C’est comme si Gale Weathers, la journaliste arriviste de Scream, avait bien grandi, pris plus d’assurance, plus d’expérience, et s’était finalement métamorphosée en Lucy Spiller, l’implacable rédactrice en chef du tabloïd Dirt Now, l’Anna Wintour du trash, la Pauline Kael du scandale et de la vérité au détriment de tout (et de tous). Vouée entièrement à son magazine, acharnée à la découverte de la vérité et à l’immédiateté du scoop, Lucy (Courtney Cox, impeccable, mordante) s’aveugle sur le sens de sa vie en privilégiant celles de personnalités insignifiantes ; car à Hollywood, capitale de la frime et du paraître, s’intéresser à quelques acteurs médiocres et autres starlettes anorexiques passe forcément par la connaissance de leurs travers et de leurs frasques, et si possible en les tournant à leur désavantage.

Le constat n’a rien de nouveau, il est partout le même, et Dirt en fait état à sa manière (sans réelle originalité) : c’est la vaine consécration de la culture poubelle, du futile et du clinquant. L’Amérique tout entière (et le monde en général) veut savoir qui a de la cellulite, qui se plante, qui divorce, qui sort avec qui, se sentant davantage concernée par le vide des apparences que par des préoccupations censément humanistes (pauvreté, famine, guerres) ; le people, nouvel opium du peuple ? Cette ferveur, cette obsession malsaine du public pour la célébrité permet à Lucy d’asseoir son autorité sur un petit monde en toc (bien rendu par les couleurs criardes, les lumières artificielles et les décors surchargés ou vulgaires), sans que celle-ci ne se rende réellement compte de la vacuité de sa propre existence (mésentente avec sa mère, trahison de son frère, échec de sa vie amoureuse).

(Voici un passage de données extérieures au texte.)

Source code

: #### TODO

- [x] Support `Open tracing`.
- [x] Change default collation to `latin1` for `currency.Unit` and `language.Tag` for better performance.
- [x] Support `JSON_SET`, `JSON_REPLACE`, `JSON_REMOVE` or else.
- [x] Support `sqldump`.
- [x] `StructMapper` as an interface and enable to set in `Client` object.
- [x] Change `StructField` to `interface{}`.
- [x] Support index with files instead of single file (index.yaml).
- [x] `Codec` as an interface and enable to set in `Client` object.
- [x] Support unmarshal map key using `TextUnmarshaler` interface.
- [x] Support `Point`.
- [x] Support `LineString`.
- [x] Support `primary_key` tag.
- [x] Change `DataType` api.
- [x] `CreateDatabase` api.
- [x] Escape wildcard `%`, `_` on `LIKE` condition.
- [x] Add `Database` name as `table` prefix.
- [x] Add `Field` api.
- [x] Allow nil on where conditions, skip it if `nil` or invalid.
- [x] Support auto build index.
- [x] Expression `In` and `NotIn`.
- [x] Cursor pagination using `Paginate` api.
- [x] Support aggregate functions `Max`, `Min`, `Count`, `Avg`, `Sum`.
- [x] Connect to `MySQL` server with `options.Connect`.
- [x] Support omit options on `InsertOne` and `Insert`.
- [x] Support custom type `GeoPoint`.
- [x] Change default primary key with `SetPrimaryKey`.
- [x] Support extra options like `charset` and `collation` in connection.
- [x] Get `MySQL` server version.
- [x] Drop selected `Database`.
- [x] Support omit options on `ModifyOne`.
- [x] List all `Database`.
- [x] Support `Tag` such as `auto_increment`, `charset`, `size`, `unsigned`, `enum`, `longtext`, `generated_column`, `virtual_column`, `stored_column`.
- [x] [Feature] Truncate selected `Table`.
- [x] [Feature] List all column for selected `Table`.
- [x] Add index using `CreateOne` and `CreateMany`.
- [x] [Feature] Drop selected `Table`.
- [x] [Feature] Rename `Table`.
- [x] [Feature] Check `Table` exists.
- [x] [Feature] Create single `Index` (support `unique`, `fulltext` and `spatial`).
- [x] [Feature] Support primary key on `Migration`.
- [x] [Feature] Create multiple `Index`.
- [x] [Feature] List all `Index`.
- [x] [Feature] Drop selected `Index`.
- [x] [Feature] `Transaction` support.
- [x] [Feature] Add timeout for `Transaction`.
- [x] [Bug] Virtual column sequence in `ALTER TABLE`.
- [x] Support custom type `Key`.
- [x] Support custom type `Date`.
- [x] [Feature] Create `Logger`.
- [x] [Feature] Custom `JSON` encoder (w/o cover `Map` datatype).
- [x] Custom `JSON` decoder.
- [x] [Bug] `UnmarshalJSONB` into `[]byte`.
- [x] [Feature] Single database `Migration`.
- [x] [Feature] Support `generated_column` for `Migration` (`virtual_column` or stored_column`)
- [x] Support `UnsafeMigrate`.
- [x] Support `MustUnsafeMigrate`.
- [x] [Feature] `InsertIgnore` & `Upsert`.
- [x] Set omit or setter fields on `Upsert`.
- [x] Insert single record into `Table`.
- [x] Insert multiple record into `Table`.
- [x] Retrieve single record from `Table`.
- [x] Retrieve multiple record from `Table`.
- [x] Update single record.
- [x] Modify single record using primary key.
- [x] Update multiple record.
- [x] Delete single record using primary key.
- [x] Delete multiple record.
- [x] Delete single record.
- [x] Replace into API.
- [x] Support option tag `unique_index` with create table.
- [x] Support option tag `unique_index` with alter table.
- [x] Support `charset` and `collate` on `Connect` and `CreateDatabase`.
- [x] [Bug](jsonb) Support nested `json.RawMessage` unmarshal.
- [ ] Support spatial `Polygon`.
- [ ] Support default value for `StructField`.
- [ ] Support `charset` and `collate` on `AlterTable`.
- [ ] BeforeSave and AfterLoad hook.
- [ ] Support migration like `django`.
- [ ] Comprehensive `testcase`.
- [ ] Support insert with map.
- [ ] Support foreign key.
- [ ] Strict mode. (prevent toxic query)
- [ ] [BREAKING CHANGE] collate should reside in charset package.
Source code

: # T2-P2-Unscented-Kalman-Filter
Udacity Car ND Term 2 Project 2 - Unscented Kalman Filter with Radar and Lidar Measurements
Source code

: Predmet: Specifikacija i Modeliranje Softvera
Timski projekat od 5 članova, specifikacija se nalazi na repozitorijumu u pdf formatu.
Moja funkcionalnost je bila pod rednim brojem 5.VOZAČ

Son seul lien tangible avec une réalité plus authentique est celui qu’elle entretient avec Don Konkey, paparazzi réputé et schizophrène (personnage intéressant, mais traité de façon trop superficielle), âme damnée de Lucy prête à tous les sacrifices pour obtenir une photo qui en vaille la peine (lavage d’estomac, doigt coupé, non-assistance à personne en danger). Ces deux-là se complètent, s’épaulent et s’aiment à leur façon dans un monde fait de tricheries, de mensonges et de vacuités. Drôle, sombre et frivole à la fois, Dirt condamne gentiment une société cynique avide de figures publiques à salir, à vilipender et, en définitive, à jalouser, notre fascination pour les célébrités, leur vie privée et leurs excès, provenant de ce désir inavoué de les savoir plus mal en point que nous.